====== DATASET ======
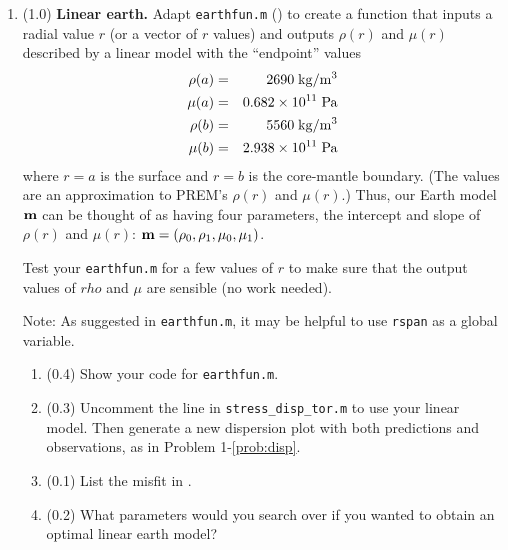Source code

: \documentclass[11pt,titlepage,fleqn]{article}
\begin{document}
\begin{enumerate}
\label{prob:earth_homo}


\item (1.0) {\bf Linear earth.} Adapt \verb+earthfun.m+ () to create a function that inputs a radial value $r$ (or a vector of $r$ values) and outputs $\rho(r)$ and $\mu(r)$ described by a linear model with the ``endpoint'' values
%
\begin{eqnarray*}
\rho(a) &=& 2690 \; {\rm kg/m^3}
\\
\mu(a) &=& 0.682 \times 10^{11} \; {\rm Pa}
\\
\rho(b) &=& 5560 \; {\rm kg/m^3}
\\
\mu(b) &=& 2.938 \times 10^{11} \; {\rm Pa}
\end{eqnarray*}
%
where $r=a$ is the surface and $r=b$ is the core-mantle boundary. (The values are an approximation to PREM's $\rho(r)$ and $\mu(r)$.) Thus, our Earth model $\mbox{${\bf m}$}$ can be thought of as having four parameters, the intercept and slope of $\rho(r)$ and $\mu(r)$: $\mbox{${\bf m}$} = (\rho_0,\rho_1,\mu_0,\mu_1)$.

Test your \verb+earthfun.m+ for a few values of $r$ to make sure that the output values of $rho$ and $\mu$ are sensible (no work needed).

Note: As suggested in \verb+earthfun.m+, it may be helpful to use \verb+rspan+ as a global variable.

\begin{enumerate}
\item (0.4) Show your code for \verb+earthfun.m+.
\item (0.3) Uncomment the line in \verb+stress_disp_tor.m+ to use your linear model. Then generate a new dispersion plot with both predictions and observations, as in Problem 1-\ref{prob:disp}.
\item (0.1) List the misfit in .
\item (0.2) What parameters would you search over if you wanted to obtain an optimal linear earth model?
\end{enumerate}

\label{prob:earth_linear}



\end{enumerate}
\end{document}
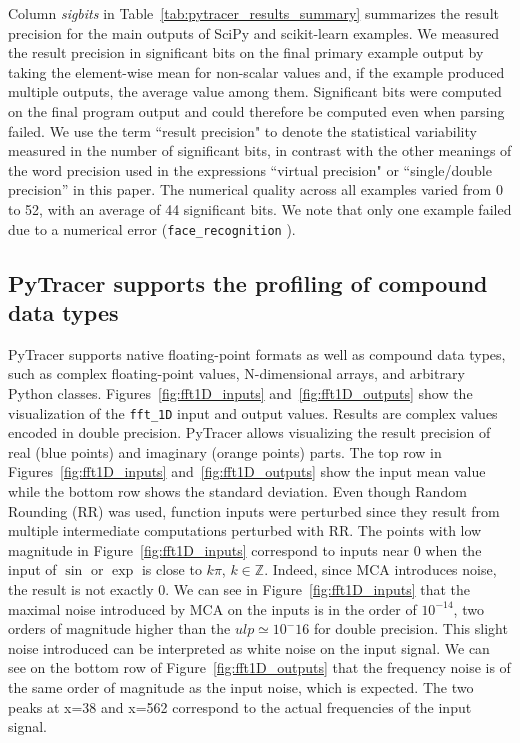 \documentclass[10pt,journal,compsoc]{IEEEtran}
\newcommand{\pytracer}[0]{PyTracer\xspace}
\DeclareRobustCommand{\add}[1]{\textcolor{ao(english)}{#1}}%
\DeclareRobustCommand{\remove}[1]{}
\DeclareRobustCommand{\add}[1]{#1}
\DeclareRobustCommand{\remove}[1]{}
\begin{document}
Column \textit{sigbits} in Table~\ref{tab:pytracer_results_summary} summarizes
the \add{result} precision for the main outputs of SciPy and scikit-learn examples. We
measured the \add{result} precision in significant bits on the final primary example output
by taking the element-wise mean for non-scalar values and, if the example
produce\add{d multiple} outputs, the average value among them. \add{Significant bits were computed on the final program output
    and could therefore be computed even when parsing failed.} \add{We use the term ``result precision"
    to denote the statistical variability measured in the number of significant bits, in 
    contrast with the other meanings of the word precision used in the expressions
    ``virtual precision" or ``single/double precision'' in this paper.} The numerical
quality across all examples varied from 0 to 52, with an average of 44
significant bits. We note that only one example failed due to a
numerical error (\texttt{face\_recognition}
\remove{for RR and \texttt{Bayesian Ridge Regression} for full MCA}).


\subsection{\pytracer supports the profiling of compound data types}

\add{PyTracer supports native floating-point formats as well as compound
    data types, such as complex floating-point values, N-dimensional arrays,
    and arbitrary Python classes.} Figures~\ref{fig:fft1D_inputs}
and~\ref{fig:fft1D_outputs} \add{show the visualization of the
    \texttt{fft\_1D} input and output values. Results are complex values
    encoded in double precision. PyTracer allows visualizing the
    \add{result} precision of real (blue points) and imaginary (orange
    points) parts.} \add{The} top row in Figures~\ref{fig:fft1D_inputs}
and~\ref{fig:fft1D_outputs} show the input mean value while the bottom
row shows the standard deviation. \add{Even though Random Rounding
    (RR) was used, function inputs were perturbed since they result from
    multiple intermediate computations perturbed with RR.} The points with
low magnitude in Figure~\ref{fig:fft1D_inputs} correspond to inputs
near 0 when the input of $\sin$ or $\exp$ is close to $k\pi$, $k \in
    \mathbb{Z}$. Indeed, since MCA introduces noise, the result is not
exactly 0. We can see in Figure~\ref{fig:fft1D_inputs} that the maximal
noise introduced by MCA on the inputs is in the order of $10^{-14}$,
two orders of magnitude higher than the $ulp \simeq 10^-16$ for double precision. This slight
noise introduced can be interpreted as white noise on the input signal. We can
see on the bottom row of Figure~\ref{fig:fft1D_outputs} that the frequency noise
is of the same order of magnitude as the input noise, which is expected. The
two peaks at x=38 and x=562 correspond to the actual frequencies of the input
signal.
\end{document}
======
→ TASK GOAL:
All that is needed is how many lines of the data contain "bottom", stated as a number.

→ EXERCISE RESULT:
2